WHAT TO PRODUCE: Only lines containing the string "Caution" belong in the answer; find them in the records and copy them.

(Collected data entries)
--- START ---
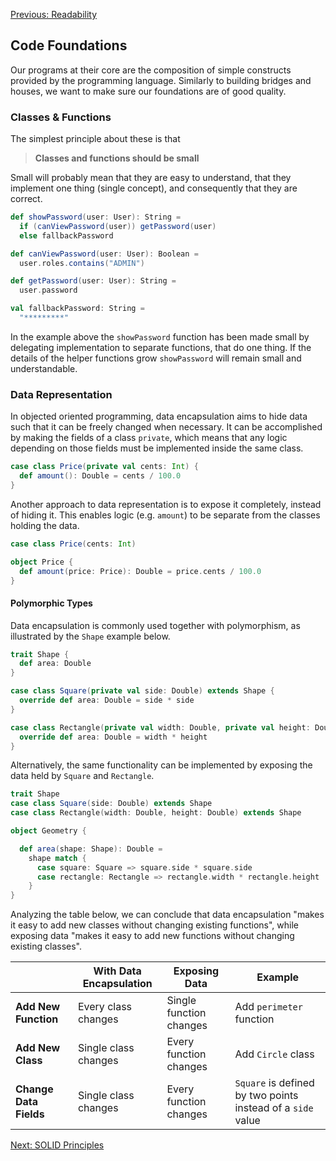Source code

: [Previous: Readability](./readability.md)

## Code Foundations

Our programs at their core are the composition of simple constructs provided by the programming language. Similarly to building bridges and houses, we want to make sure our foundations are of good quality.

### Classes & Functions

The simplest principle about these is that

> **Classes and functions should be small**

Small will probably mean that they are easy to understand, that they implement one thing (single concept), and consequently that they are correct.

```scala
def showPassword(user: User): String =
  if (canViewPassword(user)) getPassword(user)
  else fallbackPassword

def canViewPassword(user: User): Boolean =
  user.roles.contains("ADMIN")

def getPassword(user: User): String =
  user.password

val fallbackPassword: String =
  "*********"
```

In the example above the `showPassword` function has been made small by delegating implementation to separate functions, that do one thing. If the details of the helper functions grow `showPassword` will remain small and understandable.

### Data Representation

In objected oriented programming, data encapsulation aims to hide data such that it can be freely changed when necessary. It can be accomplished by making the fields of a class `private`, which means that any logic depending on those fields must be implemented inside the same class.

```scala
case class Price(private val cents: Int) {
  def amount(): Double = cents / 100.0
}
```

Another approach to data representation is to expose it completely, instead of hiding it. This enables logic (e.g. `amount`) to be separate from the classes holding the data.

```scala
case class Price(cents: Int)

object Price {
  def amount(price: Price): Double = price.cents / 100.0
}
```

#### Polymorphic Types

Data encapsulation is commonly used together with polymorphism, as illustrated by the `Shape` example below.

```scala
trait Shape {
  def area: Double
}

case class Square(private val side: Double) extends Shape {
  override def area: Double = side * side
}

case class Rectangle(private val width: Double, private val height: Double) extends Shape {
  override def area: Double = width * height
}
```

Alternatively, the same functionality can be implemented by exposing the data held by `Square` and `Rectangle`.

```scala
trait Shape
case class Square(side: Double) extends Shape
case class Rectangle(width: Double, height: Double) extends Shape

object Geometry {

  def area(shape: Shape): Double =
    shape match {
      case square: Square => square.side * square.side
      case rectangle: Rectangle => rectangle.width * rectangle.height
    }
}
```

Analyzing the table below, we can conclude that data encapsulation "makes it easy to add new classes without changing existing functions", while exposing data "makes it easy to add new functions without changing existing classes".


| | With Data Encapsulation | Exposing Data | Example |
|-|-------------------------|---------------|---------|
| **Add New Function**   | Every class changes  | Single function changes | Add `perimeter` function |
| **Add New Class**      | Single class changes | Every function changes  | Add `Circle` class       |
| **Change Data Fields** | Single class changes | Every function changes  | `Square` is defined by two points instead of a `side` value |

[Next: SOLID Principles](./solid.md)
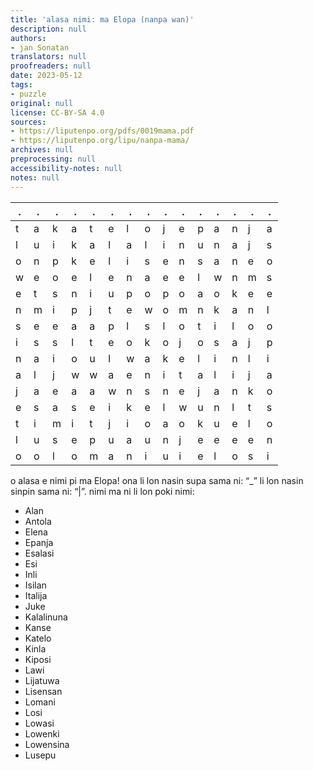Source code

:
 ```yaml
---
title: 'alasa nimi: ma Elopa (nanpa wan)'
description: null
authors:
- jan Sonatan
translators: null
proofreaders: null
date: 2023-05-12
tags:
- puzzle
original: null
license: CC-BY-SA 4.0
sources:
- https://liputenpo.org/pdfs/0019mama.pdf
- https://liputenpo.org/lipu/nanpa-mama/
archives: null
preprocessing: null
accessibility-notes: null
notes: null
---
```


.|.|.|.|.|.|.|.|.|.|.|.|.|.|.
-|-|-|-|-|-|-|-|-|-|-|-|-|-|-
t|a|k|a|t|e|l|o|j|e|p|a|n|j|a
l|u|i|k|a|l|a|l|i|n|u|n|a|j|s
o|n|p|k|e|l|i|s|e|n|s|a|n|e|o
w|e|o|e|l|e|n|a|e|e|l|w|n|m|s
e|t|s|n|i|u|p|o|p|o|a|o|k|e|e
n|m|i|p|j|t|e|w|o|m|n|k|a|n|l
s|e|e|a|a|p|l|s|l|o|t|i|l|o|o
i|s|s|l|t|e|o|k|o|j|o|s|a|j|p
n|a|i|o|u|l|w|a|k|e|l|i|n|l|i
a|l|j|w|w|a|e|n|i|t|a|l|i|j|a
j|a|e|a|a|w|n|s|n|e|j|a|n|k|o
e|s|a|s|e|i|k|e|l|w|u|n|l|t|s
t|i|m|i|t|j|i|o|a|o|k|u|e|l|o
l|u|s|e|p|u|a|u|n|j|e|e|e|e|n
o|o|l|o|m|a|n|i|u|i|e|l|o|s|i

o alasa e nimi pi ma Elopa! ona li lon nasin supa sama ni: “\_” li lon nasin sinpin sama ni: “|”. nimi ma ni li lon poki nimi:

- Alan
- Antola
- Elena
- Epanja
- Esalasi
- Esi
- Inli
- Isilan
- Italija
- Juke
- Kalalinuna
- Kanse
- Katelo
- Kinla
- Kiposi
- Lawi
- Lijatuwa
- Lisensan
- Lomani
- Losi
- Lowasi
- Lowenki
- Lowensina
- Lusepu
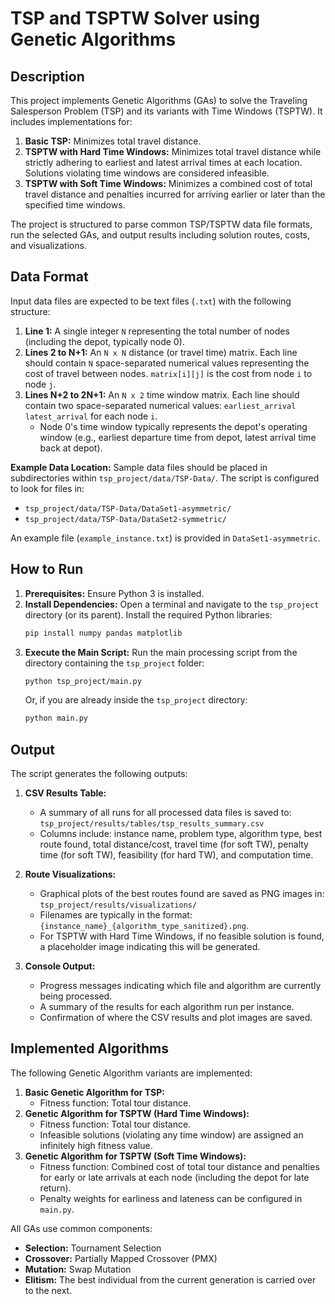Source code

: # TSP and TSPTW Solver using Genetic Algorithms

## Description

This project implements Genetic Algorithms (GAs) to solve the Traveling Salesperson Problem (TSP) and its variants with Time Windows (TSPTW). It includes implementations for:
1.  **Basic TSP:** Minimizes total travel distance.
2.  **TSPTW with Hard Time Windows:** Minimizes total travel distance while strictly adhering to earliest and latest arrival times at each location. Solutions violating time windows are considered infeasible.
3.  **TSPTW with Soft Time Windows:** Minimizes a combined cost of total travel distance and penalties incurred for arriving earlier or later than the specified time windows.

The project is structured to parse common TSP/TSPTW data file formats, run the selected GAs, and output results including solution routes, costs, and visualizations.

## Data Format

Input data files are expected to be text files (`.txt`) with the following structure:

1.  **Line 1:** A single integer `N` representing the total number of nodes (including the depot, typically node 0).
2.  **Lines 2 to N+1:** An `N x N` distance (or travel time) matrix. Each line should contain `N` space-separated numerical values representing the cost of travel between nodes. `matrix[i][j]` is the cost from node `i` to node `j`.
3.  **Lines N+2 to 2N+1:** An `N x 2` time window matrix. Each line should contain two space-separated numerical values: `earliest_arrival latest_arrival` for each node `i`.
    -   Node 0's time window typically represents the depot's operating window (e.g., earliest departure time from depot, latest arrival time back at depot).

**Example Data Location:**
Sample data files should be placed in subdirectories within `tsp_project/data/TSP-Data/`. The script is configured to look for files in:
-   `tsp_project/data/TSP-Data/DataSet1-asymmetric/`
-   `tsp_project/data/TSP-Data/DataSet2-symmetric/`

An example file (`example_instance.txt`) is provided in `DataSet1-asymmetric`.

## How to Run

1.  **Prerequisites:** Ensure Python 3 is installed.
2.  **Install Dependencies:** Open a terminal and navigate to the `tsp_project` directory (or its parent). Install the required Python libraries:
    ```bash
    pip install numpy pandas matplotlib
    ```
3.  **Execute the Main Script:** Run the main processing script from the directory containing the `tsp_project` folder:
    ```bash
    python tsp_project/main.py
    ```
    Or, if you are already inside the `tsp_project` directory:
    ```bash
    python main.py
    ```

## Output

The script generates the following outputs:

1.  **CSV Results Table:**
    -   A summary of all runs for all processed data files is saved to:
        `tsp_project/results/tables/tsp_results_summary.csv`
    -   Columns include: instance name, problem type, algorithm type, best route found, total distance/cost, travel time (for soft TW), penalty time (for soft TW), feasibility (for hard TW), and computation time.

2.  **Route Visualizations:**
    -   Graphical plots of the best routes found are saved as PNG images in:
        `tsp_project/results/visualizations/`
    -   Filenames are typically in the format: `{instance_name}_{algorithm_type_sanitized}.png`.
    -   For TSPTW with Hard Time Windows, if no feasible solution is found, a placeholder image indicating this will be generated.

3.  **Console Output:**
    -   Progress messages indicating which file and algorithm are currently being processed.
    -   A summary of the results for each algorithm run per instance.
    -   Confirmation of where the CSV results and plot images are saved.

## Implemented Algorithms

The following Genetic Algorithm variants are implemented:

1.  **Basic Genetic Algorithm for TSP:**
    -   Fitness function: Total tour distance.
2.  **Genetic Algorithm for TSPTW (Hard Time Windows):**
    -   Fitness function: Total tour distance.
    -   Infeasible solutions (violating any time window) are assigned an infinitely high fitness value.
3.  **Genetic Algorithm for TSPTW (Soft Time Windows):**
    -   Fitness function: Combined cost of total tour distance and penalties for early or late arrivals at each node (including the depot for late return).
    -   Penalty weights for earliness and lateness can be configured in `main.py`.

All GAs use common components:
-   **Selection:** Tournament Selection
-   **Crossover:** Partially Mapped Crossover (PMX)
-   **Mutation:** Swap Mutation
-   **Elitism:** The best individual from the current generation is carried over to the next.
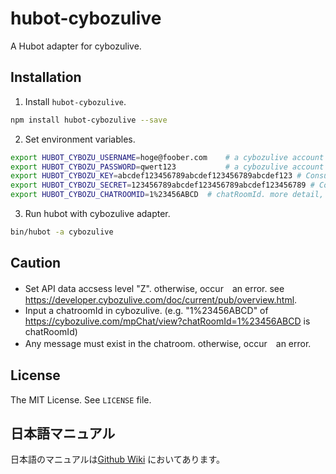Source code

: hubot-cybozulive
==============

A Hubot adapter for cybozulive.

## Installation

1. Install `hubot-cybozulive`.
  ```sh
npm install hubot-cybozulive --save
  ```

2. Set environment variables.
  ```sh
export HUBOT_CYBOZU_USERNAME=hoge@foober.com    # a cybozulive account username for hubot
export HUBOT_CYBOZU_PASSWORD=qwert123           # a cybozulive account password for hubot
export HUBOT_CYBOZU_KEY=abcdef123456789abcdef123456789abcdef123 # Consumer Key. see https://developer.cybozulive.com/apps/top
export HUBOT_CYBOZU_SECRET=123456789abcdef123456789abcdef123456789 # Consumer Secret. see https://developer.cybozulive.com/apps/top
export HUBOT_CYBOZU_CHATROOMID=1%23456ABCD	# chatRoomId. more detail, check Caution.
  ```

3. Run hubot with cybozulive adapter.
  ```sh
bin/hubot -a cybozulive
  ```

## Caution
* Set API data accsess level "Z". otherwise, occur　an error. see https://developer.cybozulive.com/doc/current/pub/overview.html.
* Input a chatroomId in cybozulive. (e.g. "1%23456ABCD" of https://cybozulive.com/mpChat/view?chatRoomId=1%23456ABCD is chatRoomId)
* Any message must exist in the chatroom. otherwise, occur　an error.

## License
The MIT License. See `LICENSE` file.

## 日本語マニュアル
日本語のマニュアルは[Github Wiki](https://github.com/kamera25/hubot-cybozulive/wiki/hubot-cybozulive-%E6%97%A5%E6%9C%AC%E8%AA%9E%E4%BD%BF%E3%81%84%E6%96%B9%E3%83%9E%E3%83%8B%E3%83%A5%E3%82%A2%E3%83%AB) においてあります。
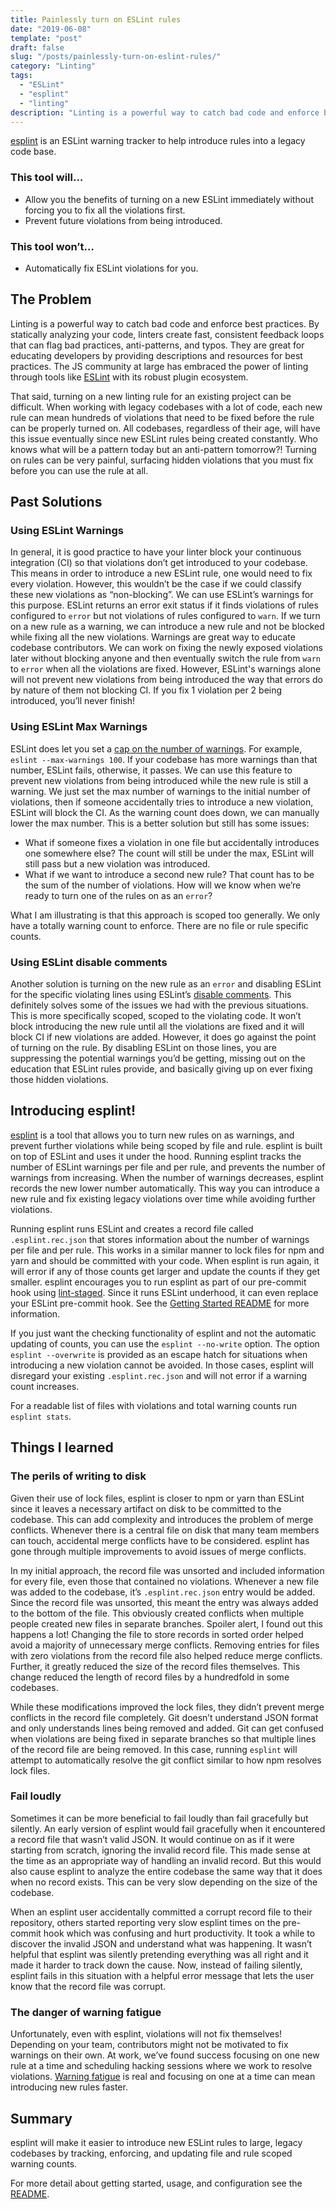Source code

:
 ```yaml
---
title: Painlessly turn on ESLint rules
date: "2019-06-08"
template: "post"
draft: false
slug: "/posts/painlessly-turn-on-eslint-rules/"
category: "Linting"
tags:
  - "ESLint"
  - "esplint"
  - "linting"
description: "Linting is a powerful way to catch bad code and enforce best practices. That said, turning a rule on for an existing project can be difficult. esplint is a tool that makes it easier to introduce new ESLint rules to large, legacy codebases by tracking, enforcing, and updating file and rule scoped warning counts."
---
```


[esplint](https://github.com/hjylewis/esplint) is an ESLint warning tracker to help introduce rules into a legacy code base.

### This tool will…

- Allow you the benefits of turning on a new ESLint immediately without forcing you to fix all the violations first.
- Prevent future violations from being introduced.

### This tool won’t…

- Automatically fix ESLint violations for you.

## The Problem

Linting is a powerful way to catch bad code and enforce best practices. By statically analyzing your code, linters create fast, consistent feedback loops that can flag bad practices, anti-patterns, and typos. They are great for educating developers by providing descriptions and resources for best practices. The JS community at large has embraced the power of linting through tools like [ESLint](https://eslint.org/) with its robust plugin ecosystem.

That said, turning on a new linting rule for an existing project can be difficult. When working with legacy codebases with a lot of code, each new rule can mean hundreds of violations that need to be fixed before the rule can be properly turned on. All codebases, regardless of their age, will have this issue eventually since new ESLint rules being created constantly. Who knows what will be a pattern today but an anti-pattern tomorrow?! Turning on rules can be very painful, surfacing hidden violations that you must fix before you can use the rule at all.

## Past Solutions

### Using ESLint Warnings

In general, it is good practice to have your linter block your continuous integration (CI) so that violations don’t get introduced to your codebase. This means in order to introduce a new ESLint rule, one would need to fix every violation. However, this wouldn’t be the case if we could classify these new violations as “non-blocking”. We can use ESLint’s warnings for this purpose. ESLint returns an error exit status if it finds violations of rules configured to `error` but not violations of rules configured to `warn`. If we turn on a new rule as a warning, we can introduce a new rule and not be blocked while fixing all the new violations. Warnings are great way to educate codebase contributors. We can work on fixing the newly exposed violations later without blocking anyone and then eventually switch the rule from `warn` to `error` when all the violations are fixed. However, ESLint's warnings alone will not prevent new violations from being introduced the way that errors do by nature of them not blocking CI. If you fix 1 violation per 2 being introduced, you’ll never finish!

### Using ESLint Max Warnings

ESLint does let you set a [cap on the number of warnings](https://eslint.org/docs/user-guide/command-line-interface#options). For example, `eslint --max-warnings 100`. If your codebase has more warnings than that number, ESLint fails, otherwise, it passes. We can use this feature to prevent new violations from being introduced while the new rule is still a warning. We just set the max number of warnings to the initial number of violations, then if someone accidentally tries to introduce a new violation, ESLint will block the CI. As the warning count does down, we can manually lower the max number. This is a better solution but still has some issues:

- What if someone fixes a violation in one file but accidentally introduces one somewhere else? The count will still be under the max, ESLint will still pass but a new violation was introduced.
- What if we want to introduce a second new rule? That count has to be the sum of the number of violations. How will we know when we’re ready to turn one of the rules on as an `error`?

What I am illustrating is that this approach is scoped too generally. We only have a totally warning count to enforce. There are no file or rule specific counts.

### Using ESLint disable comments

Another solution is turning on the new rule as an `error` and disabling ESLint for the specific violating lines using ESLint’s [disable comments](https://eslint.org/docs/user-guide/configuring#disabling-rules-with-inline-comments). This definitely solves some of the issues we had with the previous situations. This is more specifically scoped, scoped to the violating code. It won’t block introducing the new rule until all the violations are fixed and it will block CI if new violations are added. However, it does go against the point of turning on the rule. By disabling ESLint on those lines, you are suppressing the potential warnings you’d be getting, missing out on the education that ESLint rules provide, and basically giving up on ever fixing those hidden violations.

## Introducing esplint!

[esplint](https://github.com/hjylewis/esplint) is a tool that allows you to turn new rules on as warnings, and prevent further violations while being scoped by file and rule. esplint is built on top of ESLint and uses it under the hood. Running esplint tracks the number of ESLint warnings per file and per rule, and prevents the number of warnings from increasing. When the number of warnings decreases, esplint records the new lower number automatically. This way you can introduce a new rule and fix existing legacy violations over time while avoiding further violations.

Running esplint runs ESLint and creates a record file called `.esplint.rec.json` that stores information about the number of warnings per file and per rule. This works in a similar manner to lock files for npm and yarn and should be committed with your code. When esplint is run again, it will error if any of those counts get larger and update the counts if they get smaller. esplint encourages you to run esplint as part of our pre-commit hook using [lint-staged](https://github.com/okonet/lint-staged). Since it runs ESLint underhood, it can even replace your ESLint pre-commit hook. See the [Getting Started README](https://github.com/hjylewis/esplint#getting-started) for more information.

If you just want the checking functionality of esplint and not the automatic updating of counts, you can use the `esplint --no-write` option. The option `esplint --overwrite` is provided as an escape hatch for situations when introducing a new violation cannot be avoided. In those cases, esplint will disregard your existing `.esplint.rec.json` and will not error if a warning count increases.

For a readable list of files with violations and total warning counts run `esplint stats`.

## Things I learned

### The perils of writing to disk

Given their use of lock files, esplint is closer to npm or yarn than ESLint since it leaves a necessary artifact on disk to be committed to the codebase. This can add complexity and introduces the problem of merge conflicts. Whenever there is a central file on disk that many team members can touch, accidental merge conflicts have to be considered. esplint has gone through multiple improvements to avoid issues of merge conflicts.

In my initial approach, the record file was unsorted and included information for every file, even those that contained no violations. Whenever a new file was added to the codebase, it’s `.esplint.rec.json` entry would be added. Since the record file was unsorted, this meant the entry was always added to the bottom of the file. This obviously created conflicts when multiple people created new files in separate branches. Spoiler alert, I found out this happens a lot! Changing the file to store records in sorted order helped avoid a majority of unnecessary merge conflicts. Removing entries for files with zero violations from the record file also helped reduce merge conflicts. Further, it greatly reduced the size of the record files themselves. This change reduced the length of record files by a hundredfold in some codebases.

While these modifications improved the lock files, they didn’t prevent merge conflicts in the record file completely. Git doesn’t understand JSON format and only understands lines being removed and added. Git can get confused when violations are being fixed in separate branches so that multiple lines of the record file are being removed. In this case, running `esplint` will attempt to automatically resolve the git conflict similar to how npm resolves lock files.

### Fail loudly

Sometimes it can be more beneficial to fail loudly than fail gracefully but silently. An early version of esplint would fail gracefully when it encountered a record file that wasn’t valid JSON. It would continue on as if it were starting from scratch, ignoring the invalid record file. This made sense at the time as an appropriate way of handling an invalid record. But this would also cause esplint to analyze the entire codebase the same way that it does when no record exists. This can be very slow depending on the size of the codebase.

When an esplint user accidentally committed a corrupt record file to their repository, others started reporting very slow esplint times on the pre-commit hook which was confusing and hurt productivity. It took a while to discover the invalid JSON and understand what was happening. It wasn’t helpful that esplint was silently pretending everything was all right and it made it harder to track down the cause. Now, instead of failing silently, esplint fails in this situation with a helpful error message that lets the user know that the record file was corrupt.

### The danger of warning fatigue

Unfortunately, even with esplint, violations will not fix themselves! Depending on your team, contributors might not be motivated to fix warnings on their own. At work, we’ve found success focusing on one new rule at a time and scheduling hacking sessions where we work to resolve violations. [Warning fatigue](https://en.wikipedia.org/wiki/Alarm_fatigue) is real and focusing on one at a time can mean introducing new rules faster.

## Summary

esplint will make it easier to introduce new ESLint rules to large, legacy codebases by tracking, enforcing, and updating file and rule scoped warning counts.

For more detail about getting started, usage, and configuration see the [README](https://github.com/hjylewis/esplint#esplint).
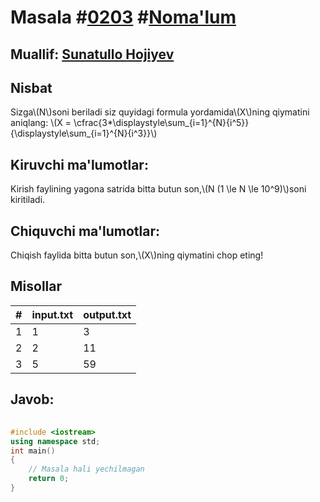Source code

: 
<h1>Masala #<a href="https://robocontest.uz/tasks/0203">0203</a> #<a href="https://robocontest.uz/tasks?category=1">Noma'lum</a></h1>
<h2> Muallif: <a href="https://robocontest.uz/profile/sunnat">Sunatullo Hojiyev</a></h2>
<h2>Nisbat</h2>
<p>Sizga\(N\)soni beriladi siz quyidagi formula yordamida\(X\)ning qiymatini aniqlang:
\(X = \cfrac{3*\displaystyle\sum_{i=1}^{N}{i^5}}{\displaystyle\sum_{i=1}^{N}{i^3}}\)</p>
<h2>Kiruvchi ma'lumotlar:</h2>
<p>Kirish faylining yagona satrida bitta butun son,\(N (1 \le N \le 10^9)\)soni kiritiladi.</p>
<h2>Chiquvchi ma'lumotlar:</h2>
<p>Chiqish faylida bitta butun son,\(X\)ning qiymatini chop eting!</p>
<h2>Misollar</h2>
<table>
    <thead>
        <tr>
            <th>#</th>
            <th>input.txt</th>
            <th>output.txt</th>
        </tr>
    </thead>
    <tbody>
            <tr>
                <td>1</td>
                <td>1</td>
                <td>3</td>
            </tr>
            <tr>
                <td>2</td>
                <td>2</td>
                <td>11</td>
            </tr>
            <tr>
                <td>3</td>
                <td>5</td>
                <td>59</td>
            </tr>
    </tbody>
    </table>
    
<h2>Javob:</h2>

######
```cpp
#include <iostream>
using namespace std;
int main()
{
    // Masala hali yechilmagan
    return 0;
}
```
--- END ---
RESULT FOR THIS EXERCISE:
export HUBOT_CYBOZU_CHATROOMID=1%23456ABCD	# chatRoomId. more detail, check Caution.
## Caution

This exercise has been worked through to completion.